The beam misstep made Biles briefly seem human, but she was back to being otherworldly again Tuesday and making a case as arguably the greatest female gymnast of all time. That’s an argument she would never make personally, though.

“I would never rank myself,” she said. “It’s weird.”

Her floor exercise was 90 seconds of bliss for gymnastics fans, with Biles bouncing and flipping to Brazilian music. Her leaps were so much higher than everyone else’s that even a completely untrained eye like mine could see the difference. Her score of 15.966 was nearly a half-point higher than Raisman (15.5), and both of the Americans were another half-point higher than everyone else.

At 4-foot-8, Biles became one of the giant stars of these Olympics. As the world champion in 2013, 2014 and 2015, she was supposed to do it. And then she did it, as the weight of expectations never waylaid her.

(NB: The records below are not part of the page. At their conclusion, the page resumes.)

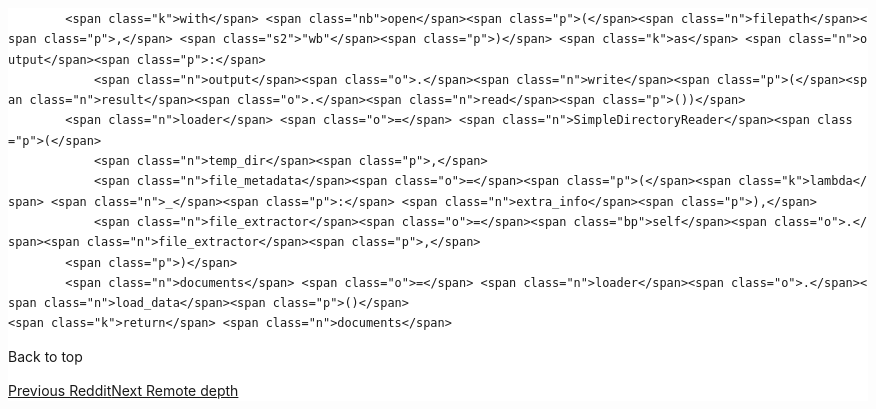             <span class="k">with</span> <span class="nb">open</span><span class="p">(</span><span class="n">filepath</span><span class="p">,</span> <span class="s2">"wb"</span><span class="p">)</span> <span class="k">as</span> <span class="n">output</span><span class="p">:</span>
                <span class="n">output</span><span class="o">.</span><span class="n">write</span><span class="p">(</span><span class="n">result</span><span class="o">.</span><span class="n">read</span><span class="p">())</span>
            <span class="n">loader</span> <span class="o">=</span> <span class="n">SimpleDirectoryReader</span><span class="p">(</span>
                <span class="n">temp_dir</span><span class="p">,</span>
                <span class="n">file_metadata</span><span class="o">=</span><span class="p">(</span><span class="k">lambda</span> <span class="n">_</span><span class="p">:</span> <span class="n">extra_info</span><span class="p">),</span>
                <span class="n">file_extractor</span><span class="o">=</span><span class="bp">self</span><span class="o">.</span><span class="n">file_extractor</span><span class="p">,</span>
            <span class="p">)</span>
            <span class="n">documents</span> <span class="o">=</span> <span class="n">loader</span><span class="o">.</span><span class="n">load_data</span><span class="p">()</span>
    <span class="k">return</span> <span class="n">documents</span>
</code></pre></div></td></tr></tbody></table>

Back to top

[Previous Reddit](https://docs.llamaindex.ai/en/stable/api_reference/readers/reddit/)[Next Remote depth](https://docs.llamaindex.ai/en/stable/api_reference/readers/remote_depth/)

“It’s pretty insane what I’ve accomplished my first Olympics,” Biles said. “It’s definitely rewarding and I’m very proud of myself.”

That Biles stood atop the medal stand so often certainly didn’t surprise her personal coach, Aimee Boorman, who has coached Biles for more than a decade.

“We knew she would be here if those things fell into place,” Boorman said. “It wasn’t like she necessarily had to beat out somebody else on the team. She had to be Simone and she had to be healthy.”

At 19, Biles would be a strong candidate for a second Olympics in Tokyo, when she would be 23. She has not answered that question yet with any certainty, but it sounds likely. After the parties and the gymnastics tour and “just kind of being normal” for awhile, what comes next?

“First we’re going to have some fun and I don’t want to think about it yet,” Biles said. “We all need to have a little bit of a break.”

Boorman said Biles could easily take a year or even two off from gymnastics if she wanted to and then return.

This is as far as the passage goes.